* [GIVEN RECORDS]
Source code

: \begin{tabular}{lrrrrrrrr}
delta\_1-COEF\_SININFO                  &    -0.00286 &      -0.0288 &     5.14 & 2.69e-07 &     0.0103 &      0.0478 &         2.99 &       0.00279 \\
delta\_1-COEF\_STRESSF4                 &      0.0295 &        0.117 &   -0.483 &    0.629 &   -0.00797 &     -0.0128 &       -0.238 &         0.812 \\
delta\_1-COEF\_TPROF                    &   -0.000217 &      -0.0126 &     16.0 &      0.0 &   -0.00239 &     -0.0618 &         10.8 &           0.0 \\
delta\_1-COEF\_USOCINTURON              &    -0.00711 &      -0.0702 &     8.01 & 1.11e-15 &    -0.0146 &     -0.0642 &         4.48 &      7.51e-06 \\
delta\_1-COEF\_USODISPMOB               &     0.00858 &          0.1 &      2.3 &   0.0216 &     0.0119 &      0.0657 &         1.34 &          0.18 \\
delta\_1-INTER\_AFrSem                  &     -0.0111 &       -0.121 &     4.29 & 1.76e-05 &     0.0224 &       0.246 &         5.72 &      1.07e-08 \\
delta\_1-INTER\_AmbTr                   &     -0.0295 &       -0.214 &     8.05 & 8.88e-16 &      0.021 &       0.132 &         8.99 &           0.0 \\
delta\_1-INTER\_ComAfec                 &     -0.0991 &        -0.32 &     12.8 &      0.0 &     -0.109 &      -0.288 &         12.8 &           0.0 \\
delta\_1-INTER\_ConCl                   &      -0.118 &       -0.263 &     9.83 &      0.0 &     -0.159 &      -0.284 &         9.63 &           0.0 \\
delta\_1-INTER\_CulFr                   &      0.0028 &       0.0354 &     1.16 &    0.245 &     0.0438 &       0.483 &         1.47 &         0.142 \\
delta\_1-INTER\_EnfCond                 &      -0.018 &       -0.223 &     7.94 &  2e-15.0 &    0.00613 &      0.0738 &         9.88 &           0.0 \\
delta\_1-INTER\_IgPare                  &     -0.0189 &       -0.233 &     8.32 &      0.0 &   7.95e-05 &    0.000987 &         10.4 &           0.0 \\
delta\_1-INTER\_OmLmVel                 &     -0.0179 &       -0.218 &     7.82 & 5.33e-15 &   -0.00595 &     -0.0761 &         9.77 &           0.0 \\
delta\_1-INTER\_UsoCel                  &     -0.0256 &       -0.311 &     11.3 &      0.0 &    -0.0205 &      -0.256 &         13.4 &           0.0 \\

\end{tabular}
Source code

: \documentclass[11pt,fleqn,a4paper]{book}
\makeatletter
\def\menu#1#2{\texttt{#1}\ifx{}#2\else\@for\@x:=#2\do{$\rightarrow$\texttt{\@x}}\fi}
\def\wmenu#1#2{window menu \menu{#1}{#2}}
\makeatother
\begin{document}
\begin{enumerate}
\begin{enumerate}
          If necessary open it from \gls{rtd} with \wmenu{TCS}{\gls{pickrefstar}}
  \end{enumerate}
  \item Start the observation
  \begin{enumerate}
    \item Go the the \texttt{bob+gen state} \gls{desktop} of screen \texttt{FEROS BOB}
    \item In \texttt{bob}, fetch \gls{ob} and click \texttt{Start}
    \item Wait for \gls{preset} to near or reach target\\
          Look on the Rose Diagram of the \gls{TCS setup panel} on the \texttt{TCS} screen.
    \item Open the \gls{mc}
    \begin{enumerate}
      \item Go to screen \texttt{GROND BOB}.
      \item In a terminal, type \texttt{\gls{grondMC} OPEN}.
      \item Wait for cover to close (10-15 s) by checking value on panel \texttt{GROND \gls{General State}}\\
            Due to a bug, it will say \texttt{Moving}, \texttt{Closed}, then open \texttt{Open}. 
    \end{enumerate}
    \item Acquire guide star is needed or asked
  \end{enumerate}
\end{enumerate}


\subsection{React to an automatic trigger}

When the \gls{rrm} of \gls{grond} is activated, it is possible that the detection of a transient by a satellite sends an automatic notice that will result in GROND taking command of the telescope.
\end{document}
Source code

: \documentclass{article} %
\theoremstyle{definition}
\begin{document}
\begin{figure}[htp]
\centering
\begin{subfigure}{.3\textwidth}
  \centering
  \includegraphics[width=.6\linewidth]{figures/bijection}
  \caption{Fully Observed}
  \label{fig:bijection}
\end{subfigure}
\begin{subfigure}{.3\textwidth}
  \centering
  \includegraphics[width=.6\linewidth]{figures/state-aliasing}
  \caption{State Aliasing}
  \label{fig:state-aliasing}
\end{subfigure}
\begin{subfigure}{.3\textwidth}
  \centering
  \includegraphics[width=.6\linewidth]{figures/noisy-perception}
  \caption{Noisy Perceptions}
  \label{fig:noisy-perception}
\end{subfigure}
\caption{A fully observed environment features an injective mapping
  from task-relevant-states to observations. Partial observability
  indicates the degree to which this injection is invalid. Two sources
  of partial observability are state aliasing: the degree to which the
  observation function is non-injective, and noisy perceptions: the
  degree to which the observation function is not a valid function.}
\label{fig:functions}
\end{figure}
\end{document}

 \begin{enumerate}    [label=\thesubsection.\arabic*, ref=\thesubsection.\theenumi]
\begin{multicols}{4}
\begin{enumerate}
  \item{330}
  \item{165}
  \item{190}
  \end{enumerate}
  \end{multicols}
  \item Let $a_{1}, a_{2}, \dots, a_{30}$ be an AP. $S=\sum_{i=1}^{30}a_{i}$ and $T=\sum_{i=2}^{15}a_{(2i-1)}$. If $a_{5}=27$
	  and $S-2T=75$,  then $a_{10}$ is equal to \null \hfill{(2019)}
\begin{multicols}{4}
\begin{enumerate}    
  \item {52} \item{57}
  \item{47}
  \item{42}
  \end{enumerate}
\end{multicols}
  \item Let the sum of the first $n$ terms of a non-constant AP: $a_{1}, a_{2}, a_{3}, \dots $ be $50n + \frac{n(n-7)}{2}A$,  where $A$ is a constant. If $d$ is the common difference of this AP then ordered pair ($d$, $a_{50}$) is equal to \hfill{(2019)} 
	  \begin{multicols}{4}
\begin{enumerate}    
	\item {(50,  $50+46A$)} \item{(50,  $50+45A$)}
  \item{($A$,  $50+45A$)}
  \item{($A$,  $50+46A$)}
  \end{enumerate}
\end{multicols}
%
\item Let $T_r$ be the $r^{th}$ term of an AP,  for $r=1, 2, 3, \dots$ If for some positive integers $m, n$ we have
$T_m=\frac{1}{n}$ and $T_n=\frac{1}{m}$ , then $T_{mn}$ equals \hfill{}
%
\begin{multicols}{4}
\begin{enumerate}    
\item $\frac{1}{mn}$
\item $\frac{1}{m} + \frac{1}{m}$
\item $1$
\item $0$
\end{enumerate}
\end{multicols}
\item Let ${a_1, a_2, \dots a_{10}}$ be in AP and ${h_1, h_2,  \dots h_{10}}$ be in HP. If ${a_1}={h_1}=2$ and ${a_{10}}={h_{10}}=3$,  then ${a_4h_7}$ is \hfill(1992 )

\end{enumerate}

* [EXERCISE GOAL] If a line above holds the word "hfill", count it; then say how many such lines there are and nothing else.

* [FINISHED TASK] 4